Some may not appreciate the simplicity of a grass wreath or may want something that really stands out. To take it a step up, consider going with a giant wreath packed with fall pumpkins. Use pumpkins of different sizes and colors to create interest, pairing them with branches or foliage from the garden to complete the look.
Pumpkin wreaths are incredibly heavy, so start with a sturdy base. This project takes some creativity, as you must develop a reliable way to support the pumpkins! Also, be careful when hanging – you don’t want this wreath crashing to the floor and leaving a mess.
Pumpkin Floral Arrangement
Bring back the spirit of Halloween pumpkin carving around Thanksgiving by creating your own vases. Hollow out larger pumpkins and dry them as a natural vase on your table or around your home. You can also spray them to improve color or match your chosen flowers.
To keep the flowers upright and moist without filling a pumpkin with water, place the stems in floral foam in your chosen configuration before placing them wrapped inside the pumpkin vase.
Pumpkin Succulent Pot
Turn your pumpkins into pots following the same system as you would for creating a vase. Since watering is difficult, succulents are ideal for planting in these makeshift containers, ready to move into other pots once Thanksgiving is over.
For party hosts, you can also use these small pumpkin pots as party favors.
Front Door Décor
You may not have a dedicated front entrance, but you can still make a splash by framing your door with fall foliage and flowers. Use wire mesh as a base, using string or floral tape to attach your garden goodies to the structure.
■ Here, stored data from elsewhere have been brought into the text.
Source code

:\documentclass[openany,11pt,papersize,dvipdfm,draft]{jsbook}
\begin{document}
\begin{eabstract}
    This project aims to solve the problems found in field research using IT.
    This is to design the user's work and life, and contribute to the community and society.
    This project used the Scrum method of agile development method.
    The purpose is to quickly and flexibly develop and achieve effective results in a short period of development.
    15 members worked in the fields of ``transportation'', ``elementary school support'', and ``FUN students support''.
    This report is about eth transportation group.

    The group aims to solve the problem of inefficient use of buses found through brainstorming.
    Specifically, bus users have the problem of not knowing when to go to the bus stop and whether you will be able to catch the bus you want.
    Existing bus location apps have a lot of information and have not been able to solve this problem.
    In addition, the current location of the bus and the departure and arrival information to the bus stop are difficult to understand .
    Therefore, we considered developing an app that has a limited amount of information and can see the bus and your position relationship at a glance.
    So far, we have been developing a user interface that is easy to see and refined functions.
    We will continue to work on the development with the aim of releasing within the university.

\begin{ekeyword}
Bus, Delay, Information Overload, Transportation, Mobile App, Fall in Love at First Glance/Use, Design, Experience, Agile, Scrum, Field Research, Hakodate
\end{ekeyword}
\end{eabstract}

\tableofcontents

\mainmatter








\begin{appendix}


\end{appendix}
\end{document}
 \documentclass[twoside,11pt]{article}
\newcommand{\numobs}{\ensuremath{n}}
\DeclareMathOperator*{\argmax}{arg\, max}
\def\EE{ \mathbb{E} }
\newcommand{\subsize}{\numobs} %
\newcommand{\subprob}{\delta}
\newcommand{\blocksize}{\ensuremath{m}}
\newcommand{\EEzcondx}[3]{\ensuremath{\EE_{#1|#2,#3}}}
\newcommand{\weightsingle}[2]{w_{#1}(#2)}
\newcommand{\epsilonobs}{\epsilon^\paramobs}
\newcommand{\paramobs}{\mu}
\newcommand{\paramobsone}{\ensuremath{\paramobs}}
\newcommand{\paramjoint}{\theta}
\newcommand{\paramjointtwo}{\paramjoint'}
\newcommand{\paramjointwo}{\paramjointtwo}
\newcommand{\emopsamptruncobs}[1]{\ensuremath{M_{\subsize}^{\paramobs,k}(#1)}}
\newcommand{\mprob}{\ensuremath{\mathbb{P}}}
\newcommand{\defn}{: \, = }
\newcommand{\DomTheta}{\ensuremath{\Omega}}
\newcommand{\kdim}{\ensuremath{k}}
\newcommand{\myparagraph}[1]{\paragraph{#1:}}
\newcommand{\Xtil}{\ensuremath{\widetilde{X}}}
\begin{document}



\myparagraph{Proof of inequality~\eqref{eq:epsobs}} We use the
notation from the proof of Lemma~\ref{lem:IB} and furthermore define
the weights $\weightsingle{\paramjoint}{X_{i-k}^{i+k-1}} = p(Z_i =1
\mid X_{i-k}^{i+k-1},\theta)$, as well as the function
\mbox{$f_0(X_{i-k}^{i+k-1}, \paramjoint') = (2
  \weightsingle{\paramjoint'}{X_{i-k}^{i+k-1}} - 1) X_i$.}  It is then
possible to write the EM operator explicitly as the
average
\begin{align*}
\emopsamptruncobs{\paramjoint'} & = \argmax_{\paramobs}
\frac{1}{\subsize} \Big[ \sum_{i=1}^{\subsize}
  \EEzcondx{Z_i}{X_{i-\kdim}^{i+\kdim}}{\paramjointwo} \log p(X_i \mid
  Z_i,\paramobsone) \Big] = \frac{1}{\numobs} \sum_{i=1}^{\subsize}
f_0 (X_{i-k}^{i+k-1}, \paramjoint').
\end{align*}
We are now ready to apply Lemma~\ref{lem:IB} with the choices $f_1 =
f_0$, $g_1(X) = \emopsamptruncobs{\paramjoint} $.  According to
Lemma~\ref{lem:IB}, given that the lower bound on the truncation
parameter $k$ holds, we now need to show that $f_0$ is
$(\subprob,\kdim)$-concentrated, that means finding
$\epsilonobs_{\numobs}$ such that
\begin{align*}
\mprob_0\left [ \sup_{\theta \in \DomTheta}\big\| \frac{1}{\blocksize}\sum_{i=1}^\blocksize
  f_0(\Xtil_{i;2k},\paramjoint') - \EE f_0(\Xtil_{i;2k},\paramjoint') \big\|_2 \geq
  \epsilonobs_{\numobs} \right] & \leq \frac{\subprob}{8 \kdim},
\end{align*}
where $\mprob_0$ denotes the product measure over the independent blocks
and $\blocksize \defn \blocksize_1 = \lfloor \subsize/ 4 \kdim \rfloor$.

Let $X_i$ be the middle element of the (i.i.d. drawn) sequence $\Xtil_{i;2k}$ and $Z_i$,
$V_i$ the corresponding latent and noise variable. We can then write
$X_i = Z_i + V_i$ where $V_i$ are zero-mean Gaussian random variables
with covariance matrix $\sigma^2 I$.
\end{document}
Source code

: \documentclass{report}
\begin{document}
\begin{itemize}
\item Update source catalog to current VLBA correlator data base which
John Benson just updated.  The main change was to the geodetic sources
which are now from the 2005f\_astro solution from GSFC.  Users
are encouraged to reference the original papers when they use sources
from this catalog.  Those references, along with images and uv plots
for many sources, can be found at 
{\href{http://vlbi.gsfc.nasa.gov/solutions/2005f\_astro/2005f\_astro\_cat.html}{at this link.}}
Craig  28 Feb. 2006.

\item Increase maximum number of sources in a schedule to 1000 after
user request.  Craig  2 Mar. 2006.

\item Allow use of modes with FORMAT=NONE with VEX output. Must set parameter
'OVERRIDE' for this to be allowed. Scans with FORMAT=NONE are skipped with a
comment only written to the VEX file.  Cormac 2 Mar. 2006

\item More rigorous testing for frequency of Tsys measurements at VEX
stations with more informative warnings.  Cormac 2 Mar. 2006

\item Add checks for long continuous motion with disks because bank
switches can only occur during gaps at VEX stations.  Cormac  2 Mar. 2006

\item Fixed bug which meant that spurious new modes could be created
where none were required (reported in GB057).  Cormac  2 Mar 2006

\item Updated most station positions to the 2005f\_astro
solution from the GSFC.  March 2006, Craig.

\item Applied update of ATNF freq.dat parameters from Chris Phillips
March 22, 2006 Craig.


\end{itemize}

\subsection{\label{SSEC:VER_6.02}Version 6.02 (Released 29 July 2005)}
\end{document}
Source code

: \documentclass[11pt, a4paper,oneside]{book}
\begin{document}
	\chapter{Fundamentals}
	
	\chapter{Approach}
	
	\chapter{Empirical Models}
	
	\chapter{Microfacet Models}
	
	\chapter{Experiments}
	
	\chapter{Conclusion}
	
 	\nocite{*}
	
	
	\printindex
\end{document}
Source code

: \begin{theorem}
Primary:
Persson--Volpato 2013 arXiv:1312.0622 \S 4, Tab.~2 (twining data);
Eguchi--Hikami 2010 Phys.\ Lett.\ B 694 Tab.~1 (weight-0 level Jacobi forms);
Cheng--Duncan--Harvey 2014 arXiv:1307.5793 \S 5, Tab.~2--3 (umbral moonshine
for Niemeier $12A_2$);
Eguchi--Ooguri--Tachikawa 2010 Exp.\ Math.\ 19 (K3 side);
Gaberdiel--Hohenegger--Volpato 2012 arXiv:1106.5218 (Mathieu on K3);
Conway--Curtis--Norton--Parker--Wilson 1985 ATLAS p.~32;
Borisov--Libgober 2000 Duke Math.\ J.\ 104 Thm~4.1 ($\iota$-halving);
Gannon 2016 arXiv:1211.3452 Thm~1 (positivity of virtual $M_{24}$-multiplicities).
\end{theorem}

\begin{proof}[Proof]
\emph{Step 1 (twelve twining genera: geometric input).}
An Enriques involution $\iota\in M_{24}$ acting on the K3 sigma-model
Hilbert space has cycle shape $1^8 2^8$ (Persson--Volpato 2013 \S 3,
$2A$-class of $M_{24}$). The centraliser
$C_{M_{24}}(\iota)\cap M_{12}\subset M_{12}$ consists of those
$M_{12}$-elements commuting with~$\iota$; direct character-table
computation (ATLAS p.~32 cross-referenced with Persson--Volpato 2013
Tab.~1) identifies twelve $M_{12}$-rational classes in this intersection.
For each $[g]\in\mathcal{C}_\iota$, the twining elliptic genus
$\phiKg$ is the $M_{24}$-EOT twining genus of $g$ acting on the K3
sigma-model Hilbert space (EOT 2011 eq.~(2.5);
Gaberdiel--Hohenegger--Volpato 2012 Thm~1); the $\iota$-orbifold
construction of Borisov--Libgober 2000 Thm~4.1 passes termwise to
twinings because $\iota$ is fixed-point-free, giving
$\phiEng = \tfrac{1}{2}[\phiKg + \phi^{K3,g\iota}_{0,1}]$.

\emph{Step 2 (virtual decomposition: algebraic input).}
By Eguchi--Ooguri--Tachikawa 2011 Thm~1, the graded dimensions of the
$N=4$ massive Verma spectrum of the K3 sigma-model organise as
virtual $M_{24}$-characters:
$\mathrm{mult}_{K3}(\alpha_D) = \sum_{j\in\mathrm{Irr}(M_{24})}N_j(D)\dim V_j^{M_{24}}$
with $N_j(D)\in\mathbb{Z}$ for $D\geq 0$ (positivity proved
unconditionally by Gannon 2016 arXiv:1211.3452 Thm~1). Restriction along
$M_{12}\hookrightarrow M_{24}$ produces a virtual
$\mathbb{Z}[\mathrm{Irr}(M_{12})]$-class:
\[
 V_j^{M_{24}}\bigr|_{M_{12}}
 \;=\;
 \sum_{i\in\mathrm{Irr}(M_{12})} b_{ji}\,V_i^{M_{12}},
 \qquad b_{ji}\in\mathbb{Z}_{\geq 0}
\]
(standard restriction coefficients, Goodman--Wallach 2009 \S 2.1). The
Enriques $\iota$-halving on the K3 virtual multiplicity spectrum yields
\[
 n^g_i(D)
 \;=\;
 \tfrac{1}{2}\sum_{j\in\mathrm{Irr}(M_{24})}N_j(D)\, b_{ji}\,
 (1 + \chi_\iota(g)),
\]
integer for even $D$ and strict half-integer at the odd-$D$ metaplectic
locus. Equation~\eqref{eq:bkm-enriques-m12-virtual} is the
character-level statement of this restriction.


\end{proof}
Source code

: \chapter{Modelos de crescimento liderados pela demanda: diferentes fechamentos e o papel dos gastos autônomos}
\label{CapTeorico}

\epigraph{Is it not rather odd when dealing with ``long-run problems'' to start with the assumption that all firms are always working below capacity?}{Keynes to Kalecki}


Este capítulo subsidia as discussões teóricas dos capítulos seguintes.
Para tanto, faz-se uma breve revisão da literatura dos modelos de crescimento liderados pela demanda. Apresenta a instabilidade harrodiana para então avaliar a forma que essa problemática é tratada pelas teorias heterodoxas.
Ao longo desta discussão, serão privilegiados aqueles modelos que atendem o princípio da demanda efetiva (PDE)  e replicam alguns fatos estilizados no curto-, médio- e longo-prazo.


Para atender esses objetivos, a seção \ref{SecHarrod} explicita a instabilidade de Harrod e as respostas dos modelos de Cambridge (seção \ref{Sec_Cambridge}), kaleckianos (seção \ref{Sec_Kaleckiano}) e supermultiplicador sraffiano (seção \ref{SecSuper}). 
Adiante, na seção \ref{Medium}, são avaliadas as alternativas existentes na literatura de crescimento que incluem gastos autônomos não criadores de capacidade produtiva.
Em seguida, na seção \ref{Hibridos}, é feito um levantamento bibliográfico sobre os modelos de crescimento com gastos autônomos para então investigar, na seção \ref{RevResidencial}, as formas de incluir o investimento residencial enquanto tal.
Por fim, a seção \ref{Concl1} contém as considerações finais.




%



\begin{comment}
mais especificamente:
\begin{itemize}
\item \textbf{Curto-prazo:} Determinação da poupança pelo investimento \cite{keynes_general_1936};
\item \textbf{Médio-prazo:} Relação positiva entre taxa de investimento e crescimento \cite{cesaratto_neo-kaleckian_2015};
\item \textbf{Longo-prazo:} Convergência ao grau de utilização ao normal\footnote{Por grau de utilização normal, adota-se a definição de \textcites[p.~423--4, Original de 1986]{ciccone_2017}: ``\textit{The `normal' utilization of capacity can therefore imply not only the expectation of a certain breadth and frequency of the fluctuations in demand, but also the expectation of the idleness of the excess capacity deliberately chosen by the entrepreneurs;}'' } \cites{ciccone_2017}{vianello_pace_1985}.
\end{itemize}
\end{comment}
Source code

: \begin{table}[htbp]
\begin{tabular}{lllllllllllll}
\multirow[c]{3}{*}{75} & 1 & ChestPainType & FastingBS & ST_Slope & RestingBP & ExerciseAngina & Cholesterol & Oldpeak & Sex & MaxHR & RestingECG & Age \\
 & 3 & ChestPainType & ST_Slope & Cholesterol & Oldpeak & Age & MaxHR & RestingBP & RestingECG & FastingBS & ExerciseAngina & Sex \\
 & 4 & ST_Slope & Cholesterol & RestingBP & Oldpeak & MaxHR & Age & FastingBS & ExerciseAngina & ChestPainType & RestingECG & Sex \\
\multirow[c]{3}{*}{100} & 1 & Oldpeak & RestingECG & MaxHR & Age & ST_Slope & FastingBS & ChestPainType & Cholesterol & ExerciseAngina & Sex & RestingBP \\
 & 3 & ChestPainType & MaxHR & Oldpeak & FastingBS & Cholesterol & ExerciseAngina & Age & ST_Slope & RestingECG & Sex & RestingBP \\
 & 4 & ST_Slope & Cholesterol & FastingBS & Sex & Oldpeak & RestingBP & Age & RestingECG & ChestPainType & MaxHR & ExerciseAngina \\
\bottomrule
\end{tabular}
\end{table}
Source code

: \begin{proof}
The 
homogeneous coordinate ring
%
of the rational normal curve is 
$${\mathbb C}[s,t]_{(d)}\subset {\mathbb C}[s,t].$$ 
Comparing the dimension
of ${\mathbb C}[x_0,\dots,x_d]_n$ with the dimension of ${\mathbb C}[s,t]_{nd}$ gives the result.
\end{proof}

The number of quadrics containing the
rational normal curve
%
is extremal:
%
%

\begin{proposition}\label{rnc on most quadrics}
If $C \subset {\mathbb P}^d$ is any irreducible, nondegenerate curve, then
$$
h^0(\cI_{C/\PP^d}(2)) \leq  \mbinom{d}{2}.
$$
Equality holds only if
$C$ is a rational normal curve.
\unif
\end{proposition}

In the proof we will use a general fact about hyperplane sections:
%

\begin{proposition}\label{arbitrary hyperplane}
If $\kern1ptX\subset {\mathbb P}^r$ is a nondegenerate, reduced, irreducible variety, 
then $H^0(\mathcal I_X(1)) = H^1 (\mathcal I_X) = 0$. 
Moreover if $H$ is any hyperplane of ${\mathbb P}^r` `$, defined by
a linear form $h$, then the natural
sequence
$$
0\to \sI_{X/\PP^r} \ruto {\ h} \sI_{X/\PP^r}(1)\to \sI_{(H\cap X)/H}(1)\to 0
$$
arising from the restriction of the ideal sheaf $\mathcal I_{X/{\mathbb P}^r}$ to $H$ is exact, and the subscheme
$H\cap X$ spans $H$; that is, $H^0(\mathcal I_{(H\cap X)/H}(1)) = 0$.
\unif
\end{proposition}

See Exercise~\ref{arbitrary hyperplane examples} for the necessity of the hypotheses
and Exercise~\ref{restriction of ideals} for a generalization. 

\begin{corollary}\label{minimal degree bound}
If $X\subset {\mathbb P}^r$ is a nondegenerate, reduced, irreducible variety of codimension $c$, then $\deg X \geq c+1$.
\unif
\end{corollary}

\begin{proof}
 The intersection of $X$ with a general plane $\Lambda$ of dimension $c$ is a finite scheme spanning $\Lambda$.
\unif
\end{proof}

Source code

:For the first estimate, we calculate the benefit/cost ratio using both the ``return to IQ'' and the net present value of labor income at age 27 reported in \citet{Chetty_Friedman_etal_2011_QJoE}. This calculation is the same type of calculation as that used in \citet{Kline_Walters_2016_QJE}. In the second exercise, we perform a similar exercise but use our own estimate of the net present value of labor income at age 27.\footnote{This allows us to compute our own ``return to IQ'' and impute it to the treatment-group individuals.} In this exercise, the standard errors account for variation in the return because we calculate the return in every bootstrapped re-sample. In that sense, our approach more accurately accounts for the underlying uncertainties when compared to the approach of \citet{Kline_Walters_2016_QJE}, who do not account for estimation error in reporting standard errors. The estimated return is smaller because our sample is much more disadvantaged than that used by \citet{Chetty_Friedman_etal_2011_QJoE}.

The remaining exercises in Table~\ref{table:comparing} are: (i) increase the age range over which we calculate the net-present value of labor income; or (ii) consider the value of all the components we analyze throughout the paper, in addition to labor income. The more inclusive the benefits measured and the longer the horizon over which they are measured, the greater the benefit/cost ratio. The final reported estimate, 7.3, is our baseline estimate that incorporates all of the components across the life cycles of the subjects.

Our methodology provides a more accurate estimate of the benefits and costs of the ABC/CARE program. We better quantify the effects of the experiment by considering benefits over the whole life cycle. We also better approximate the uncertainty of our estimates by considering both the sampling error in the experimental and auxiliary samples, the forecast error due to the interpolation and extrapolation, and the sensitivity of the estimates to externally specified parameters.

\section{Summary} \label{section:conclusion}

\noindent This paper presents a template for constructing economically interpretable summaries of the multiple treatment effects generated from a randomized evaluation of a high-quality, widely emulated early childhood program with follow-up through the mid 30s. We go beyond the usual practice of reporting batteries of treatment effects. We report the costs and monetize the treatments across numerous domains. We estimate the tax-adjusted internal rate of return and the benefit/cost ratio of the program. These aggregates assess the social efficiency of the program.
To make your display shine at night, consider incorporating some battery-powered string lights that can hang along the sides of your door, along with some fall leaves.
Leaf garlands are simple to craft but make a big impact once they’re hung up. This is a wonderful way to reuse your fall leaves, hanging near your Thanksgiving displays to bring the outdoors in.
Turn it into a family activity by enlisting help in leaf collection. The prettier the leaves you and your family choose, the prettier the garland will be. To make them last longer, dip the leaves in melted wax and let them dry. Then, use a needle and thread to string them together.
Spruce up deliciously-scented candles with natural candle wraps, bringing aesthetic and aromatic value. Cinnamon sticks are easy to use and last long, emitting a wonderful holiday scent. Just make sure the sticks are all the same height for maximum impact.
If you’re willing to make your wraps the day before or the day of, sage is also a great option – if you keep the leaves away from the flames.
Acorn Table Setting
Adorable acorns have several uses in Thanksgiving décor. Tie the ends to your place settings for a unique look, or sprinkle a few acorns around the table. If you have enough, filling a jar with acorns and placing them on the kitchen table makes quite an impact.
Although the natural colors of acorns pair well with almost any scheme, they look particularly pretty when paired with natural beige and bronze or gold tones.
Thanksgiving décor is usually short-lived, but it doesn’t have to be when you use houseplants as your decorations. Many houseplants have warm tones suited to the season and continue to add aesthetic appeal to your home long after Thanksgiving.
Crotons sport a range of fall colors, or you can look for cultivars of easier-to-grow plants like the Philodendron ‘Prince of Orange.’
Berry branches combine the structural with the soft, creating a well-balanced centerpiece with a pop of Thanksgiving color. Choose your vase carefully to balance larger branches and prevent them from popping out while allowing the contents to shine.
Berry displays look stunning around Christmas time, especially when paired with green foliage to match the classic Christmas color palette.
There is no need to spend a fortune on Thanksgiving décor that only gets packed away once the holiday is over. Instead, use what you have from your garden and get creative.